Re:How do you define "different version"? (Score:2, Informative)
From TFA: Well, it all depends on what exactly you mean by a “book.” We’re not going to count what library scientists call “works,” those elusive "distinct intellectual or artistic creations.” It makes sense to consider all editions of “Hamlet” separately, as we would like to distinguish between -- and scan -- books containing, for example, different forewords and commentaries. (emphasis mine)
For Google's definition of what constitutes a unique work as used to derive the stated quantity, the use of ISBN as described is perfectly valid. They are OK with "almost the same work" != "the same work".
So their counting methodology would consider "Fundamentals of Math 3rd Ed by I. M. Counting" to be a distinct work from "Fundamentals of Math 4th Ed by I. M. Counting".
In fact, if the publisher released a paperback version, it would be considered another separate work, because the typesetting and page layouts may differ, and might include different forewords, different pages on the index, etc.
It's a separate and distinct work, from Google's point of view, where they are trying to index the works that they want to scan.
Remember, their goal is to capture as much as possible of the entire sum of human writing. A different foreword is a unique work to them.
Of course, you can then disagree with Google's counting methodology, which is fine. If you do, then the number they have reached for their purposes is meaningless to you and you'd better start counting based on your own definition.
It'll take a while, good luck, and let us know what you come up with. :)
Re:1 in 50 people wrote a book (Score:4, Informative)
Isaac Asimov wrote over 500 books. I don't know know haw many Terry Pratchett has written but the number is in the dozens. There's Clarke, Heinlein, Niven... and those are just a few science fiction writers (yes, Asimov also wrote nonfiction and Pratchett is known mainly for fantasy). Serious authors write more than one book each.
So your average is a little meaningless.
No, averages are very meaningful. Extremely meaningful. They are the AVERAGE (usually the mean), which means that some values will be above, and some values will be below. The idiocy comes in when people mistakenly jump to the conclusion that just because an average exists, it means that every value must be exactly the same as the average. Or, just because you can find extreme values far away from the average that again the average is not meaningful.
If the average states that 1 in 50 people have written a book, then, by gum, it will be easy to find plenty of people who have written zero books, somewhat fewer who have written exactly one (something below 1 in 50), much fewer who have written exactly two, even fewer who have written exactly three, etc. That does not mean that example authors with hundreds of books cannot exist, it only bounds how frequent they can be.

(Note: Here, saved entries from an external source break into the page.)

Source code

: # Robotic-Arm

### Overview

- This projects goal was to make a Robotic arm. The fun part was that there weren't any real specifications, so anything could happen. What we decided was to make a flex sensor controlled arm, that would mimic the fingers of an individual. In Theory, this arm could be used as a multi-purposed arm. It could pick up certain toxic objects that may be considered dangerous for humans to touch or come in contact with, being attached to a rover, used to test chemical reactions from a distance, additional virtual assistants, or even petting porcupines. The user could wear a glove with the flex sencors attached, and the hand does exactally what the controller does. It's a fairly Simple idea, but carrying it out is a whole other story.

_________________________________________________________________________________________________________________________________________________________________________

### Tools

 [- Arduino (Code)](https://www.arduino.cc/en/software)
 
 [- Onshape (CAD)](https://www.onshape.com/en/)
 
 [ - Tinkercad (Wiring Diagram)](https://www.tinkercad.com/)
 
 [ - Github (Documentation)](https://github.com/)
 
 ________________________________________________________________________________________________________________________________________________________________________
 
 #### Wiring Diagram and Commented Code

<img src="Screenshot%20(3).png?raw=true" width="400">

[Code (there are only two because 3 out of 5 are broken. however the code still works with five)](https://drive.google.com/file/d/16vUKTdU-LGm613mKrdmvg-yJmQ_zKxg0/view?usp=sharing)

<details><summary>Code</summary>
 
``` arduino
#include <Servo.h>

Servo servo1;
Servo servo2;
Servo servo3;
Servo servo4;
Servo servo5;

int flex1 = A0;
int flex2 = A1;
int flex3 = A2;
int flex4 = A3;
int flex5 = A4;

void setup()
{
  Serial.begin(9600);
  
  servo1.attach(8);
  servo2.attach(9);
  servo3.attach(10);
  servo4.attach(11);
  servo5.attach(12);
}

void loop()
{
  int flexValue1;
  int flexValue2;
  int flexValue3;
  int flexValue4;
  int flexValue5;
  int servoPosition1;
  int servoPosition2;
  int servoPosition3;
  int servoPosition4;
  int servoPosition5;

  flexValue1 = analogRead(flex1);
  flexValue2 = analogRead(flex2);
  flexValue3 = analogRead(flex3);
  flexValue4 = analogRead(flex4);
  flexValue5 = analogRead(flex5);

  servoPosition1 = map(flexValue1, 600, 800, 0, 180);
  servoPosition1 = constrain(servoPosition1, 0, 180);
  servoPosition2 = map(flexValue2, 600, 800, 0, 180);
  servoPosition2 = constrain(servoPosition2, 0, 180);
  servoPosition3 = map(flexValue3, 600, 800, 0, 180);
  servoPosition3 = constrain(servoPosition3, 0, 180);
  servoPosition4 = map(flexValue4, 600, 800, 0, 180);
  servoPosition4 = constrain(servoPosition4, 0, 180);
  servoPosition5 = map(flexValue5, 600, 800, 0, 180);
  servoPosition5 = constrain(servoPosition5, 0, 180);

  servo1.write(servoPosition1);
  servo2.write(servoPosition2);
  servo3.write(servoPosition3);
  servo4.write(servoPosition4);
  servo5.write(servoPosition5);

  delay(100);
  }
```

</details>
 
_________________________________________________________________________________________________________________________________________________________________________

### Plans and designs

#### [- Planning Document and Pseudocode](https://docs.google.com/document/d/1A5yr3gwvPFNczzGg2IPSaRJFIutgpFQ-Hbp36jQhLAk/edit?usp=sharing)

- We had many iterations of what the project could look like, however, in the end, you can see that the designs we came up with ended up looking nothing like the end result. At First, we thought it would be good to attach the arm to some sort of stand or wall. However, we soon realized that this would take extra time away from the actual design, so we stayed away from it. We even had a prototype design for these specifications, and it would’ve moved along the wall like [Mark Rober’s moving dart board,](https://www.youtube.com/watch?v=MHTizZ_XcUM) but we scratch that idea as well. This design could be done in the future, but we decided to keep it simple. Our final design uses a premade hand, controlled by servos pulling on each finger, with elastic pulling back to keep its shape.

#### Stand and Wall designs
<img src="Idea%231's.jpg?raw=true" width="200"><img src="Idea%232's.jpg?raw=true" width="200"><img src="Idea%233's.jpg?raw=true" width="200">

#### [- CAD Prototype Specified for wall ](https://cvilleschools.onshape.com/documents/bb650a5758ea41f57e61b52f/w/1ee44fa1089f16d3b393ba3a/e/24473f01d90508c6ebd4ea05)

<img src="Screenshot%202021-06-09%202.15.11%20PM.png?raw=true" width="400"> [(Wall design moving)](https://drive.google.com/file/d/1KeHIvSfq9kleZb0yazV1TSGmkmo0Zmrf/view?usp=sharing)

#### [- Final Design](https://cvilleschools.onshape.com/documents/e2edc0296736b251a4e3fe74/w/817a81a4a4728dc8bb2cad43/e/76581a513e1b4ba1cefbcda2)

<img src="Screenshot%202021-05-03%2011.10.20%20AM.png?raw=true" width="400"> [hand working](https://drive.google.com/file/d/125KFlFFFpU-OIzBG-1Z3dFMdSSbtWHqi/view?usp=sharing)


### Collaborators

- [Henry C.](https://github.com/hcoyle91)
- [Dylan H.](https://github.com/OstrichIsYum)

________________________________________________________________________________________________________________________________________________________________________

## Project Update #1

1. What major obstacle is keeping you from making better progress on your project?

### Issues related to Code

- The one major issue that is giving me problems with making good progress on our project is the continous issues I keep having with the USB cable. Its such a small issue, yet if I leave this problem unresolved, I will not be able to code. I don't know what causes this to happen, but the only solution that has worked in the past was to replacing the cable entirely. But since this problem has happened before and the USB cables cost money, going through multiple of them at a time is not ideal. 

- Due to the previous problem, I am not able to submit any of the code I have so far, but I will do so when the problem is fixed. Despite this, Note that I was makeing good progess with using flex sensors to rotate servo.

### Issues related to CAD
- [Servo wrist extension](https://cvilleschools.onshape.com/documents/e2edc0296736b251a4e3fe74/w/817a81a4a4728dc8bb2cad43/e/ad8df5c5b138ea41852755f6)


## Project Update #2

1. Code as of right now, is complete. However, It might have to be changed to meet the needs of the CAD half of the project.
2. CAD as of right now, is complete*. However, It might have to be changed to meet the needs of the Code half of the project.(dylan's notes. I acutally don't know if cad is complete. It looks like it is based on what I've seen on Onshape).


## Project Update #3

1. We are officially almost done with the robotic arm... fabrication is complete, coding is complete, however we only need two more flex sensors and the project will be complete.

Of the myriad of ideas that the academic community has utterly failed in educating the general public about, it's the relationship between averages and distributions. One more time: just because an average exists, it does not mean that every datum has the same value as the average. As an example, just because the average male in the US is 5' 9", it does not mean that every single male is that tall, nor that you will not find ones that are shorter, taller, or even much shorter or much taller. The tallest man (according to my 20 seconds of research through Google) was 8' 11", and the shortest was 1' 10" ... does that lessen the meaningfulness or utility of the average male height? Rather the contrary: it provides important information as to the extent of the distribution of heights.
Now, I suspect that the parent poster is trying to say that because -- by loosely founded speculation -- most authors are professional authors ("serious authors") and therefore will have more than one book to their name, the classification of people into authors and non-authors will be skewed against 1:50. I would not argue against that (in fact, I indirectly argued for it above). Nevertheless, using the utterly non-scientific sample of the books above my desk, most authors have only one book to their name, so the number isn't going to be much worse than 1:50, perhaps 1:55 or 1:60. That kind of pure, unadulterated speculation is exactly the sort I would love to see proved wrong with hard data.